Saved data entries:
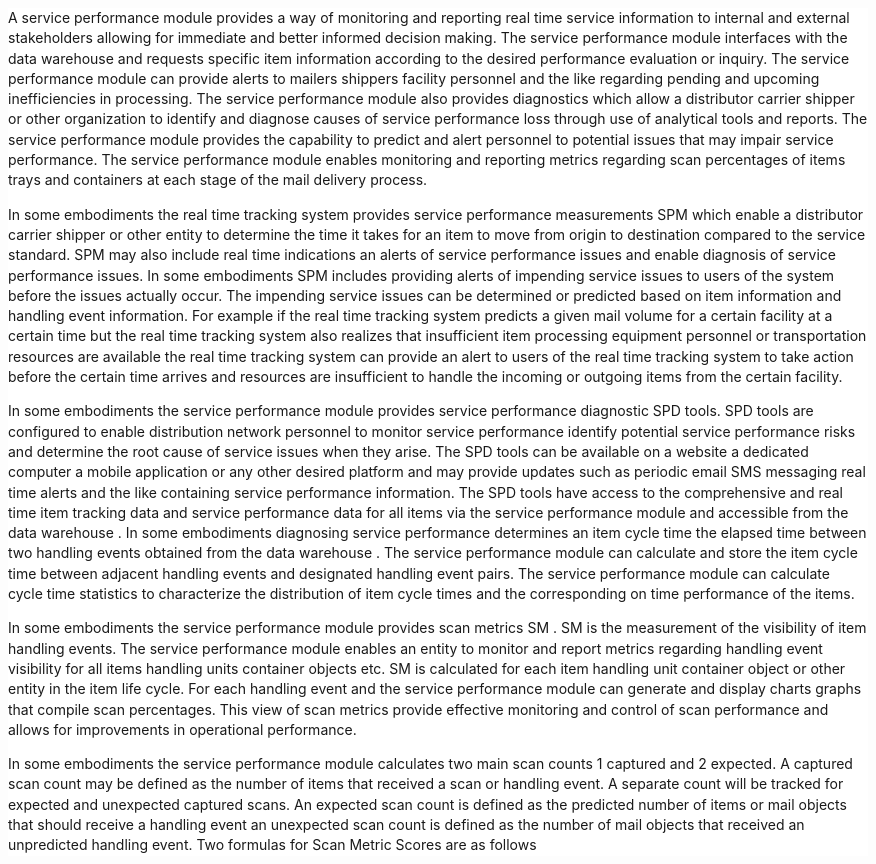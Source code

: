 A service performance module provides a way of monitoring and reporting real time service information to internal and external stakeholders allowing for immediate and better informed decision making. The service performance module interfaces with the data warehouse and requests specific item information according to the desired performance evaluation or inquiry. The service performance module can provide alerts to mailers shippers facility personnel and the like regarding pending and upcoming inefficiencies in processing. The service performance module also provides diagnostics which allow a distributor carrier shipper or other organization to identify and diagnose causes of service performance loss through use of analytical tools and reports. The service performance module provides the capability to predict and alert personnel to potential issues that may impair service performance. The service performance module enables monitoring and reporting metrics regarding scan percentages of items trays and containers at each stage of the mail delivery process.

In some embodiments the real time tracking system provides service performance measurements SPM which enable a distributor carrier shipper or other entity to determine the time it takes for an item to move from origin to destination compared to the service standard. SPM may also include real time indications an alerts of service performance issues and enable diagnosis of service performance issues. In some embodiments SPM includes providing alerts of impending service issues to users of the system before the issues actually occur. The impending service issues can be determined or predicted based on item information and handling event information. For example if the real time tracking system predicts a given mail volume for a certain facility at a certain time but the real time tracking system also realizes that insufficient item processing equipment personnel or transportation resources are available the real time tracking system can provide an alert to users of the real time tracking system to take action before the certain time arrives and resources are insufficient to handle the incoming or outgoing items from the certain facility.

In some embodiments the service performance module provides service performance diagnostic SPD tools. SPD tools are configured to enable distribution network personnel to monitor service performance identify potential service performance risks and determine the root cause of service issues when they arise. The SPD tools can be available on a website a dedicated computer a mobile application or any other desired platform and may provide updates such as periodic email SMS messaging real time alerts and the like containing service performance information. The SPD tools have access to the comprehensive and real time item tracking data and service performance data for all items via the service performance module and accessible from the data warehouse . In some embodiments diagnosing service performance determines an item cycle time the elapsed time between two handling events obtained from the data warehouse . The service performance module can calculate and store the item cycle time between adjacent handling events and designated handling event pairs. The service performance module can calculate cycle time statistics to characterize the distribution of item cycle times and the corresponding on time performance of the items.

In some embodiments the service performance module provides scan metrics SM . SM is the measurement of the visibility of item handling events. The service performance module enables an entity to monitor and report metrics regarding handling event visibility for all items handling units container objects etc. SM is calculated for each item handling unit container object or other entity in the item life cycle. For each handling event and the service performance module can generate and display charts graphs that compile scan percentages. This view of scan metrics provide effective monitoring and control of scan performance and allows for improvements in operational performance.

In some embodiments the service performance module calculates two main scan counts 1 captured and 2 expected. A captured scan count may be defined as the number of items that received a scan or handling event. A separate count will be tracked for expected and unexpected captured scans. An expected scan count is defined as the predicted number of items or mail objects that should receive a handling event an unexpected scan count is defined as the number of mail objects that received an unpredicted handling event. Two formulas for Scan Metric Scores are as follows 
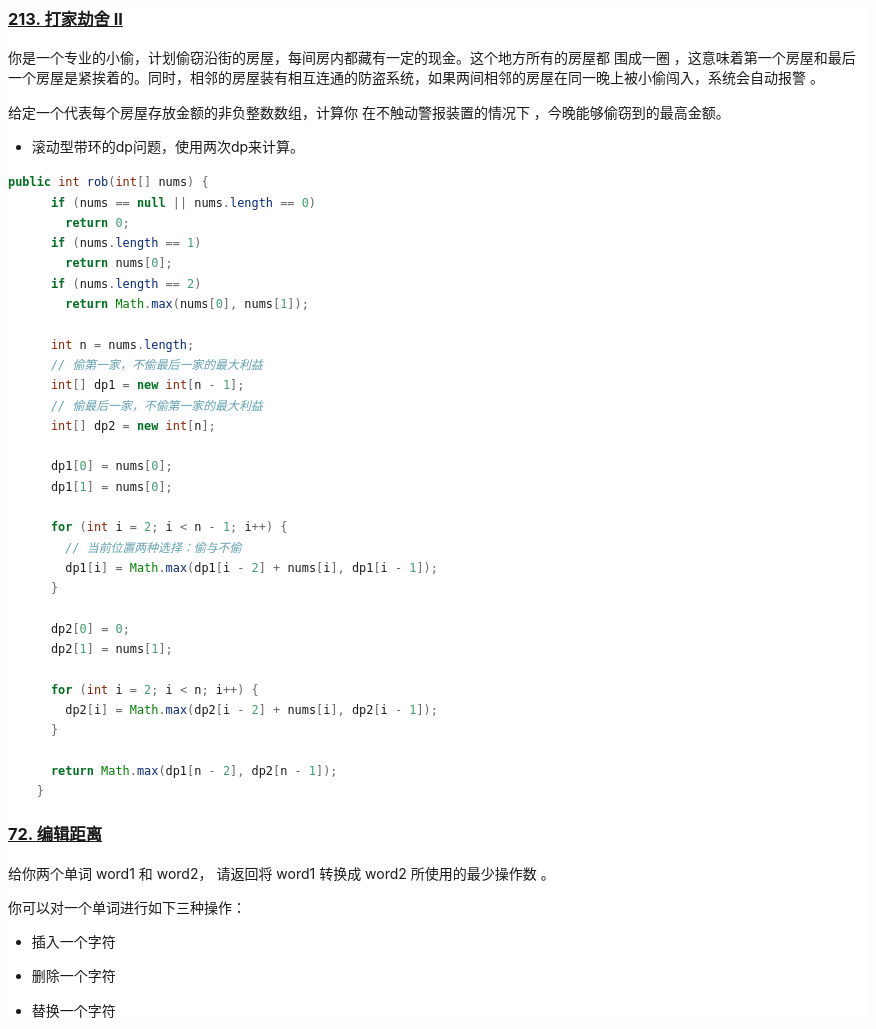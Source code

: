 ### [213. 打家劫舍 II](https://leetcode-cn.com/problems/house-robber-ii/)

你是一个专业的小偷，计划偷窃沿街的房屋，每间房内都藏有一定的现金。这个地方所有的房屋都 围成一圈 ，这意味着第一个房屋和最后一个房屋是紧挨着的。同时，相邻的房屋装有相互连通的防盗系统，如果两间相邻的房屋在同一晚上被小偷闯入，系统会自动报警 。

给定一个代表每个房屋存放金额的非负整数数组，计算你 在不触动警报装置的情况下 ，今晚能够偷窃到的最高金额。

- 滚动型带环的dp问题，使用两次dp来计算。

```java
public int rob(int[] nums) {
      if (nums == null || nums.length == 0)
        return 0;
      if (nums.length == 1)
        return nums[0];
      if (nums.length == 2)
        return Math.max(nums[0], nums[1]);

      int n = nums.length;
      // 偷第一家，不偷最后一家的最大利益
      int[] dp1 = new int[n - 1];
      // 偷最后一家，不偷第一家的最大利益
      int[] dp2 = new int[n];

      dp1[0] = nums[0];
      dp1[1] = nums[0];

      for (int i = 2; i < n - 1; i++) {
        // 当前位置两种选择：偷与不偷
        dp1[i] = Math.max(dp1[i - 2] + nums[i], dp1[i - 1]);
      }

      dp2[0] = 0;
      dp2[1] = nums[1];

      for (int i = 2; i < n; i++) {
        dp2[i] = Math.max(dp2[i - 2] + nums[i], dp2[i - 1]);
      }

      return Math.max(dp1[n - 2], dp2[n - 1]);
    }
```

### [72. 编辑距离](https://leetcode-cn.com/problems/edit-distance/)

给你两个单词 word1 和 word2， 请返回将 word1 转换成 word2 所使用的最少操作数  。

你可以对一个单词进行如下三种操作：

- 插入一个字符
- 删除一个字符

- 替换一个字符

_ACTION ITEM_: Go through the lines above and count those that include "leetcode"; give the total and nothing more.

_COMPLETED TASK_: 2